All that stuff colored my judgment of the company. They’ve gone and done some cool stuff (at least in the UK) since, like their user-generated video service, SeeMeTV, which has proven quite popular, as has Kink Kommunity, their social-networking service, and they also offer free access to Windows Live Messenger, SMS revenue losses be damned. But there’s still some rough spots, in particular a lack of open internet access — so perhaps although that COO left, his influence remains.

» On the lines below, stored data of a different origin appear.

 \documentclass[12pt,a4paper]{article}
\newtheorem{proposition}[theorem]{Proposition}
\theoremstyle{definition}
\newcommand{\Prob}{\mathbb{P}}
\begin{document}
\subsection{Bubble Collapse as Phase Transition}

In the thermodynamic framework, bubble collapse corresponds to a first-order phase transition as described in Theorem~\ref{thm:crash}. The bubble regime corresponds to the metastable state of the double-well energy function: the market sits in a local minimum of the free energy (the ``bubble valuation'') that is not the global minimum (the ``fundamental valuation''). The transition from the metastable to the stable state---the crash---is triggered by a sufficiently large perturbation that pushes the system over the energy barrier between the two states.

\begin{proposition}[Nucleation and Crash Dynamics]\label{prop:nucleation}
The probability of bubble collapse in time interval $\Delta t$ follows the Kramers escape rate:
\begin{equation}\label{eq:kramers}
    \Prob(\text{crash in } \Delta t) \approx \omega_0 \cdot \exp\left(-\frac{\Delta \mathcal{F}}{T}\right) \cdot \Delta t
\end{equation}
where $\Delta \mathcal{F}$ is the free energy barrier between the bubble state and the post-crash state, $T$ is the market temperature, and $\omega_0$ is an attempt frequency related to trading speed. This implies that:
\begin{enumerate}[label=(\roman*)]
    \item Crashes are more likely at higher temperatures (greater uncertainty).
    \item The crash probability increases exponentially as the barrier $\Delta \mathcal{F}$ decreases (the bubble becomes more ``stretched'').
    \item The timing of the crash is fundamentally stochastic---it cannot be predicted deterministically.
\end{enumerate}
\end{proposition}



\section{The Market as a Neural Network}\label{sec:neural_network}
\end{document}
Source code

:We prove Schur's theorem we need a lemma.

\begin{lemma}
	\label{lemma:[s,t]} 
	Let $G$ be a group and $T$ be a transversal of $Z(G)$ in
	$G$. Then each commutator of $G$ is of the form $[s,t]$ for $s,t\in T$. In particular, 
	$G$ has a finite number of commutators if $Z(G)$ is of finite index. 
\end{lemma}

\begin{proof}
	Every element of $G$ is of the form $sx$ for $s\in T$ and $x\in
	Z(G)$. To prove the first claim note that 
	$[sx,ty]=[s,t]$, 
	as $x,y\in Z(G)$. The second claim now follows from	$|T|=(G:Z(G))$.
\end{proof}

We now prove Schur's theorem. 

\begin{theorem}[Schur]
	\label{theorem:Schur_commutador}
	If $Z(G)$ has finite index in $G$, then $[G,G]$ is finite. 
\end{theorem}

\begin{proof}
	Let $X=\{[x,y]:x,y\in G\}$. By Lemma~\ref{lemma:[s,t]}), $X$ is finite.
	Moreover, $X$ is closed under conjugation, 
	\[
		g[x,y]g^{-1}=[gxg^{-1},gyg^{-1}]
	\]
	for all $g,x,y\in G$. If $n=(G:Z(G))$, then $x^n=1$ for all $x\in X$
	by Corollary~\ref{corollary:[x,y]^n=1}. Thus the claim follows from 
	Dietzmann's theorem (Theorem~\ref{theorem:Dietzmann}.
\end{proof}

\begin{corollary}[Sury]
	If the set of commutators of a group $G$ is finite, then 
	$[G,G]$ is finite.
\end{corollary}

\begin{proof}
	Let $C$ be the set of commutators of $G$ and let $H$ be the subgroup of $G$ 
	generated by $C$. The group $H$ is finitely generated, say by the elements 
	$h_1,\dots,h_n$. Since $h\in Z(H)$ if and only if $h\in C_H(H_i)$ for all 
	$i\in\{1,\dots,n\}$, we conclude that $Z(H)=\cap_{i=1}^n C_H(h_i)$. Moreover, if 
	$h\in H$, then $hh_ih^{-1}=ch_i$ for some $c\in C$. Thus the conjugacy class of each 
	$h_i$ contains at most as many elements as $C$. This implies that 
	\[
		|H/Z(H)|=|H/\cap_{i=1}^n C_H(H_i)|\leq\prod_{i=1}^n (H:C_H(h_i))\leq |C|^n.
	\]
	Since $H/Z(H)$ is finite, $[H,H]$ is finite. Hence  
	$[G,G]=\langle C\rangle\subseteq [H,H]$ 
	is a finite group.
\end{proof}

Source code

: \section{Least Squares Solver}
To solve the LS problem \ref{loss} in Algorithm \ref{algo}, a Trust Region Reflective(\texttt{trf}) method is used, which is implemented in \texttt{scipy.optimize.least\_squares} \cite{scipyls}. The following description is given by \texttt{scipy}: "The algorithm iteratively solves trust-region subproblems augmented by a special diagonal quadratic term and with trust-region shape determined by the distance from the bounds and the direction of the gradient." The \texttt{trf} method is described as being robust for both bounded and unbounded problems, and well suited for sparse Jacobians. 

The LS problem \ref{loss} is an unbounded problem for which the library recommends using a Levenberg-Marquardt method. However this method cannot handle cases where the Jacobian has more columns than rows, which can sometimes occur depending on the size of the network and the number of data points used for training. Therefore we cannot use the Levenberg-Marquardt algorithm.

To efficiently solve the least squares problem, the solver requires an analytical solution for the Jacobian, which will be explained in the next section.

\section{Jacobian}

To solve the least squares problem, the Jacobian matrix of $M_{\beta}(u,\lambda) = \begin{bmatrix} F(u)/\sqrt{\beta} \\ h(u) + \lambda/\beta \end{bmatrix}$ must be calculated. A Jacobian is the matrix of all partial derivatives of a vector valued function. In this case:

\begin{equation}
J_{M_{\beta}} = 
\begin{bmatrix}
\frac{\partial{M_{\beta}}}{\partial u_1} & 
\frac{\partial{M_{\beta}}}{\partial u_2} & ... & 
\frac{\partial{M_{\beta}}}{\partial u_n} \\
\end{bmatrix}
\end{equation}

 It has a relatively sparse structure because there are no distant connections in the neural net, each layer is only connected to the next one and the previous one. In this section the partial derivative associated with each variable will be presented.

But now I’m feeling really conflicted after checking out their X-Series services, which were announced today. In short, they’ve put together a bunch of internet services (Skype, Sling, Orb, Windows Live Messenger, Google, eBay, Yahoo) and will give them to their users for a flat fee. They haven’t announced pricing details, but when you read something like this from an operator, you can’t help but get your hopes up:
Why should you pay per minute, per message, per click, per megabit? In the real world, you buy your PC, pay for broadband and that’s it. Our principle is simple – X-Series customers will only pay a flat access fee on top of their basic subscription and then what’s free to use on the internet should be free to use on mobile broadband (subject to fair usage and international roaming conditions, of course).
I’m not really sure what to say about that, since rarely do operators speak so sensibly. Dean Bubley, who’s just as cynical about operators as I am, calls this “beautiful heresy”, since 3 is embracing all those things that other operators view as nightmares: flat-rate data, free IM, placeshifting of media from other content sources, and so on. They’re adding value in optimizing them for their customers, and should be able to justify a premium price over flat-rate data plans like T-Mobile’s £7.50 per month Web’n’Walk offering. Operators worry all the time about becoming dumb pipes that provide only connectivity; 3 is illustrating how they can be a smart pipe.
One further note, that’s a bit of an aside, really: the Skype client isn’t really VoIP — they’re using iSkoot, as I suspected back in August. But it doesn’t matter: 3’s implementation still delivers most of the benefits of Skype, like free Skype-to-Skype calls and presence information.